消費税の逆進性対策への論点整理 ~「複数税率」の導入には否定的~
民主党が取りまとめた「消費税の逆進性対策に係る論点整理」によると、税額控除を基本として、控除額が所得税額を上回る場合には、控除しきれない額を現金で支給する給付付き税額控除は相対的に低所得者に有利な制度であり、逆進性対策としても有効に機能し得る、また、裁量の余地が小さく、再分配重点化の側面が強く、複数税率が抱えるような問題を生じにくいと評価している。

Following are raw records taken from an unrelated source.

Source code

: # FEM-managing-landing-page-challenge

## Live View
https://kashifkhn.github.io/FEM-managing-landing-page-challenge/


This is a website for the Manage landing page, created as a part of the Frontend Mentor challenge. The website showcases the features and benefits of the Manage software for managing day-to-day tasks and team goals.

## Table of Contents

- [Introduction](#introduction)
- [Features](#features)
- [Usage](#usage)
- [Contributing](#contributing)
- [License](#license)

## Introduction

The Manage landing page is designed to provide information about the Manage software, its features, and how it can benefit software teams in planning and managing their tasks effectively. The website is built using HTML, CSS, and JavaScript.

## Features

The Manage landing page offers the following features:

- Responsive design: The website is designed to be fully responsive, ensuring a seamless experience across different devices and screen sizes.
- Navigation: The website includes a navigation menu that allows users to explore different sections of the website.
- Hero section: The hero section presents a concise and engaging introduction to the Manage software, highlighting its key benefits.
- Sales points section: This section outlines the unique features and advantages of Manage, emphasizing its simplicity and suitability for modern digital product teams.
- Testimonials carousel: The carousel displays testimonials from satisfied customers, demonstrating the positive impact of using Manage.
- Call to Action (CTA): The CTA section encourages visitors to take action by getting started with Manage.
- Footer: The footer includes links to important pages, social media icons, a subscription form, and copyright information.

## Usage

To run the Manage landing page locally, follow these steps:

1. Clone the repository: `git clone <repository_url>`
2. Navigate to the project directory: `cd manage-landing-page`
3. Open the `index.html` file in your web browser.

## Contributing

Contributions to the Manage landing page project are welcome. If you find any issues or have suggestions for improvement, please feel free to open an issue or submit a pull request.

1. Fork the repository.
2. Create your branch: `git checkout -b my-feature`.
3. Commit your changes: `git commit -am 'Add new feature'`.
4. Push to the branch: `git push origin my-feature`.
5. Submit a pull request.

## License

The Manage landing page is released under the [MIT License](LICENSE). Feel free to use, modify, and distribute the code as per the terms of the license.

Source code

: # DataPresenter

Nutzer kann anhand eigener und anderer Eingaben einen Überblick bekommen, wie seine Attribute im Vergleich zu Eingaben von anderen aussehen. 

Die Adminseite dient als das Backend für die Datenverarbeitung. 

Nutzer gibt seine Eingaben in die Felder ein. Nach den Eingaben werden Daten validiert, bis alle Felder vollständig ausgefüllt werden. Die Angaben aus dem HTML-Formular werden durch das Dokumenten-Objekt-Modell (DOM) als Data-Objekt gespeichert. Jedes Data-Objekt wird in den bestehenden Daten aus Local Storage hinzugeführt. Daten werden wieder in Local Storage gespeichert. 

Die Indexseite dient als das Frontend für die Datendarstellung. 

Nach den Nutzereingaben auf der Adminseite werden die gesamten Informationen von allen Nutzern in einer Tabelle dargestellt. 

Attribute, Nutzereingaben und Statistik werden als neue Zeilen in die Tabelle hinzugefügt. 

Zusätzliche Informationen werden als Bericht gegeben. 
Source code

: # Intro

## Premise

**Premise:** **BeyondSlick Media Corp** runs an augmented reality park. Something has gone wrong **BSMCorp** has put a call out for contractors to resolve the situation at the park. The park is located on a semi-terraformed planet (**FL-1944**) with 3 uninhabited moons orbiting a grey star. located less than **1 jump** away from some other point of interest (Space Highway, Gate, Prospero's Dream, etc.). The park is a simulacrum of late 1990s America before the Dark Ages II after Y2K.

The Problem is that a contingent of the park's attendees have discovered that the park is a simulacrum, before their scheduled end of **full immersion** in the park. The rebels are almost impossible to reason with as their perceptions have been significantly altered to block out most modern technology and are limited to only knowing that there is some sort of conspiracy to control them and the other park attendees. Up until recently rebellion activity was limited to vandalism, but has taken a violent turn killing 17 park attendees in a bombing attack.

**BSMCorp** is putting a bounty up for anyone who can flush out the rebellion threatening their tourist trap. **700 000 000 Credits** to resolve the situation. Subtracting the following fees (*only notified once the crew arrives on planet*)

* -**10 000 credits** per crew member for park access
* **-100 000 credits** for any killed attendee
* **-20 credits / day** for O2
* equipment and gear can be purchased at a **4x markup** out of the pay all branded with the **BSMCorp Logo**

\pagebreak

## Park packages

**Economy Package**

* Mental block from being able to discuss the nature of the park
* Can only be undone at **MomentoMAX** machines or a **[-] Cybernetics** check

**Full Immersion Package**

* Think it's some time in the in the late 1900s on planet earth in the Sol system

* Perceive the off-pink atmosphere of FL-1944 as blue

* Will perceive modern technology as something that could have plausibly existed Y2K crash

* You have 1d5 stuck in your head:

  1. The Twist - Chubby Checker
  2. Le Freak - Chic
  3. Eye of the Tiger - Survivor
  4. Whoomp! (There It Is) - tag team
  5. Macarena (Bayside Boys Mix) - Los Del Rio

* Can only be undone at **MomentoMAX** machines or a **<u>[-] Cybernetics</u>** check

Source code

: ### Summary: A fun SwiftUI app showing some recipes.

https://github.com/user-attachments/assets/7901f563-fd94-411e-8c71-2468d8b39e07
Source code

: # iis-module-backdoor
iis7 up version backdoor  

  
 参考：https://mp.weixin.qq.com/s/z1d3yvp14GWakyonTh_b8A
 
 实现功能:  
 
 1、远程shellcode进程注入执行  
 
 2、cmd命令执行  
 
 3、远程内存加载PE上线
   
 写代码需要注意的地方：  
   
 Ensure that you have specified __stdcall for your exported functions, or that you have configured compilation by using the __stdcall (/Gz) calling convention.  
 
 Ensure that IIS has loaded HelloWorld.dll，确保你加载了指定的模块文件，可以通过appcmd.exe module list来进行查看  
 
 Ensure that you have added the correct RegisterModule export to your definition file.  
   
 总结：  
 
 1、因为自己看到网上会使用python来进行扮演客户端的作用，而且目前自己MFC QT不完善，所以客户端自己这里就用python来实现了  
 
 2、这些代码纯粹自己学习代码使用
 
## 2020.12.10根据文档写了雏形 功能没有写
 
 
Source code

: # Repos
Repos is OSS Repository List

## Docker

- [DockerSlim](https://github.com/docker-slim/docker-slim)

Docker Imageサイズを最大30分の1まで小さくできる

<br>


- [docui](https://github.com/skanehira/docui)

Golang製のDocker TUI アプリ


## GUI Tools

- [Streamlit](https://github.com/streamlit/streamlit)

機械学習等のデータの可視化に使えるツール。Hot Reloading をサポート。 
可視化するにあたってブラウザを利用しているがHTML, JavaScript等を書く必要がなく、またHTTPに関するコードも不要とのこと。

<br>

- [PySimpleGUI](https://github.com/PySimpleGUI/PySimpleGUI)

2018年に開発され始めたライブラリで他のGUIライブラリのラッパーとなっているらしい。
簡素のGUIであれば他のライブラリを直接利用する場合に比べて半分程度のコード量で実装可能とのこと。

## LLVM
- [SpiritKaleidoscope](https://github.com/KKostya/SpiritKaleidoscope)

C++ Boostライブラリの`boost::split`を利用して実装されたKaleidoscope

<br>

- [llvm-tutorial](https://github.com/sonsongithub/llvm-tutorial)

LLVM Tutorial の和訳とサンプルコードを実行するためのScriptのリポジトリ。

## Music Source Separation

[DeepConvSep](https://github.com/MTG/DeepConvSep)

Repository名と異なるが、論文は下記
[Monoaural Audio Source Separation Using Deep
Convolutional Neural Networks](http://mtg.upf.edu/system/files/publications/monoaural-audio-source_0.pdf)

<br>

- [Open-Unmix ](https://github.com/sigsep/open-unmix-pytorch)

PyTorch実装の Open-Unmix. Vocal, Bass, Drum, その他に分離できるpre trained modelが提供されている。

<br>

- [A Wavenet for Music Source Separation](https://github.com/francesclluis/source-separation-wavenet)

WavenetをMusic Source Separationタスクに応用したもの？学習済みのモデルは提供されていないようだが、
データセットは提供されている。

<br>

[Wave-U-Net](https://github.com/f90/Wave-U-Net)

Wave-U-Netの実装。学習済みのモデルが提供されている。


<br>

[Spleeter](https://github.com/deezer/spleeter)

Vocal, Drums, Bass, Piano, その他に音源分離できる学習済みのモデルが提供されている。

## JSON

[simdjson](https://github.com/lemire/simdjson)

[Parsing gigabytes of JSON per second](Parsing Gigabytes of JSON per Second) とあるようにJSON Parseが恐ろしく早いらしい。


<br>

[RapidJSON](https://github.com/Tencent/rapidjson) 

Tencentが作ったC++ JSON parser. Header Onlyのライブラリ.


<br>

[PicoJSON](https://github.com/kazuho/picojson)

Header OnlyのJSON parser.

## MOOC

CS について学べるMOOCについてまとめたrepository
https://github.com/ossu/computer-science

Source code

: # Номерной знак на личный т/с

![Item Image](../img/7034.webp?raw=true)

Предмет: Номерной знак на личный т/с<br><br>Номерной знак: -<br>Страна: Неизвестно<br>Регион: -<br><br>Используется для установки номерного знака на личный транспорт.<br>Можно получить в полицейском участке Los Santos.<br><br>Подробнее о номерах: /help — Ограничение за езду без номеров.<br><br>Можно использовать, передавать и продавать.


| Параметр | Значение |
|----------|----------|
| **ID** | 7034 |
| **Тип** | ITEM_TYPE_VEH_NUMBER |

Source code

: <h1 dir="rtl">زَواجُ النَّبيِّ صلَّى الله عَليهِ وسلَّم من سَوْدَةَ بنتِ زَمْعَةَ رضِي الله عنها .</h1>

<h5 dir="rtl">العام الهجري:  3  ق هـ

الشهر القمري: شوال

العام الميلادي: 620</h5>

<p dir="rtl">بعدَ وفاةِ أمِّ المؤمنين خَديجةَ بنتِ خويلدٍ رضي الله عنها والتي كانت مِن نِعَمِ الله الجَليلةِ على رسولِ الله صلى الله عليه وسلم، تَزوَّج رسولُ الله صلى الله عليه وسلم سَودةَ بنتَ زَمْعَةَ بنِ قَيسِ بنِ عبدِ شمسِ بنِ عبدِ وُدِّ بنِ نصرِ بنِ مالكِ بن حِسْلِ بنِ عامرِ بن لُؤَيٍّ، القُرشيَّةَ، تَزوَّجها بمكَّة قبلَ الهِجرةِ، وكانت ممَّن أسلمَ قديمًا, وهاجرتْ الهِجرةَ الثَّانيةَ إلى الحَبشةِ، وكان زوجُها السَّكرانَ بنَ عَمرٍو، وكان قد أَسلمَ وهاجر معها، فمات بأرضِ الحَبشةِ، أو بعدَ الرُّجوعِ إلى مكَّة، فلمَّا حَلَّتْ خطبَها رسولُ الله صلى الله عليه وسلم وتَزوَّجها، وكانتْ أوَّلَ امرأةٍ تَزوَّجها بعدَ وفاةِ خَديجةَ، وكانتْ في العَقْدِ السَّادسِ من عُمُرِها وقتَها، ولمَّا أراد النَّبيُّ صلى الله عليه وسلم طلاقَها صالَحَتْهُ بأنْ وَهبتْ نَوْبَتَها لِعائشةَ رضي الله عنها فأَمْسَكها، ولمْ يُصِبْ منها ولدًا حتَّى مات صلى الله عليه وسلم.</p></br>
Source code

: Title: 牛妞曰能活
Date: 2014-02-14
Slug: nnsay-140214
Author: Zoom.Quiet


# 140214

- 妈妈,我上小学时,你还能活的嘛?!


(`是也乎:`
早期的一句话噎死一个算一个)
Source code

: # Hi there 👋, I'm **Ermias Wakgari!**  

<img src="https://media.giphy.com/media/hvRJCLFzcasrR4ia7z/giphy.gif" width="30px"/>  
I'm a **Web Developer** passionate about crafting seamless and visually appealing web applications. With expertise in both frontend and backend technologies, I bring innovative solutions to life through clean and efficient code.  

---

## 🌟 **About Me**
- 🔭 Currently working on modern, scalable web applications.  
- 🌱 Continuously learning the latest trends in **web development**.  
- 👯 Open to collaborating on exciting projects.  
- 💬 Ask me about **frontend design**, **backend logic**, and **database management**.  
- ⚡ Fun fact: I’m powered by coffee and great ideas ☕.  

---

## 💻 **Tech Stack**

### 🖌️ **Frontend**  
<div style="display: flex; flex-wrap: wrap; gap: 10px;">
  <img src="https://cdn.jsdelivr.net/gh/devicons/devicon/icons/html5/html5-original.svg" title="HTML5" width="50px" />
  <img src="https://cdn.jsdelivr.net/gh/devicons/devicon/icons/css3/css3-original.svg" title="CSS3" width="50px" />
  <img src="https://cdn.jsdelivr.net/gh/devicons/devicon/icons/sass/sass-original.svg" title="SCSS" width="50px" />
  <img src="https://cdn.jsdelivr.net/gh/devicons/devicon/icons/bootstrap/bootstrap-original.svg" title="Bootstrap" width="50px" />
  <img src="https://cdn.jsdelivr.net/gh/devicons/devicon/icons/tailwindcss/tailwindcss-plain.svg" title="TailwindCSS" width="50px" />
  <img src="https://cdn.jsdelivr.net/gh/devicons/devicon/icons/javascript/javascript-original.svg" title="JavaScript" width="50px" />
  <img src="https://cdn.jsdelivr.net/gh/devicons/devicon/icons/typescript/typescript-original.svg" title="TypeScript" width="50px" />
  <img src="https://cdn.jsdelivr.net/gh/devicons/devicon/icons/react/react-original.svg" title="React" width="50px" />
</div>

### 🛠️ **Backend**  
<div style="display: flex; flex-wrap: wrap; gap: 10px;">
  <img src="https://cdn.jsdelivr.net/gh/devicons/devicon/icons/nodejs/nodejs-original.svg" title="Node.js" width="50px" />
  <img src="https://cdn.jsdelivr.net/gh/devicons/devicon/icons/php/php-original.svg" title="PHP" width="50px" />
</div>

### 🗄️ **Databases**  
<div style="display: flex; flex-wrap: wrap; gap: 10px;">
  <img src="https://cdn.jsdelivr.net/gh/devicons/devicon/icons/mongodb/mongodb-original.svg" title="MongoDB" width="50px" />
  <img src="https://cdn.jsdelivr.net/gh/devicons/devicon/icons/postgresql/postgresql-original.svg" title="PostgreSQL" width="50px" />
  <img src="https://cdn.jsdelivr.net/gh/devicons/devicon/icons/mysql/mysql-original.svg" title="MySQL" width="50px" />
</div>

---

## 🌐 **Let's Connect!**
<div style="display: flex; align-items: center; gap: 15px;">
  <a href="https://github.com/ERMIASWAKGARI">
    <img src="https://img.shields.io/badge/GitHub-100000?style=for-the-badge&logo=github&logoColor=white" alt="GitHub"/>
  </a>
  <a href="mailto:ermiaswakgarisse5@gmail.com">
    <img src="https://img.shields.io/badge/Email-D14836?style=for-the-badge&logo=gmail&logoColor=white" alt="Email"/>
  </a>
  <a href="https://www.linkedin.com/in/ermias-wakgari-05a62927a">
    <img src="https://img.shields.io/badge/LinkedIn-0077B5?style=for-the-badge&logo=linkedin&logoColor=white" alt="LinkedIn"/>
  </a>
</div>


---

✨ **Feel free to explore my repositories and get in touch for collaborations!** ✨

制度導入に伴う論点として、利子所得、事業所得、預金残高等については、マイナンバー導入後であっても必ずしも把握できないことから、所得等の総合把握に向けた検討が必要なことなどを掲げている。
一方、食料品等一定の品目を対象に税率を軽減する制度である「複数税率」は、一見、逆進性対策として単純で効果的に感じられるため、一般的な理解が得られやすいと思われるが、仮に食料品を軽減対象にしたとしても、かえって高額所得者ほど負担軽減額が大きくなり、逆進性対策としての効果には議論の余地がある、として疑問を呈している。
複数税率は自民・公明両党の要望を受け入れ検討項目としたが、民主党はやはり否定的である。
さらに、制度設計上の論点として、(1)軽減税率の適用範囲の合理的な設定が課題となる、(2)インボイスの導入が必要となり、事業者の事務負担の増加や、インボイスを発行できない免税事業者が取引から排除される懸念にどう対処するか、などの問題点を指摘している。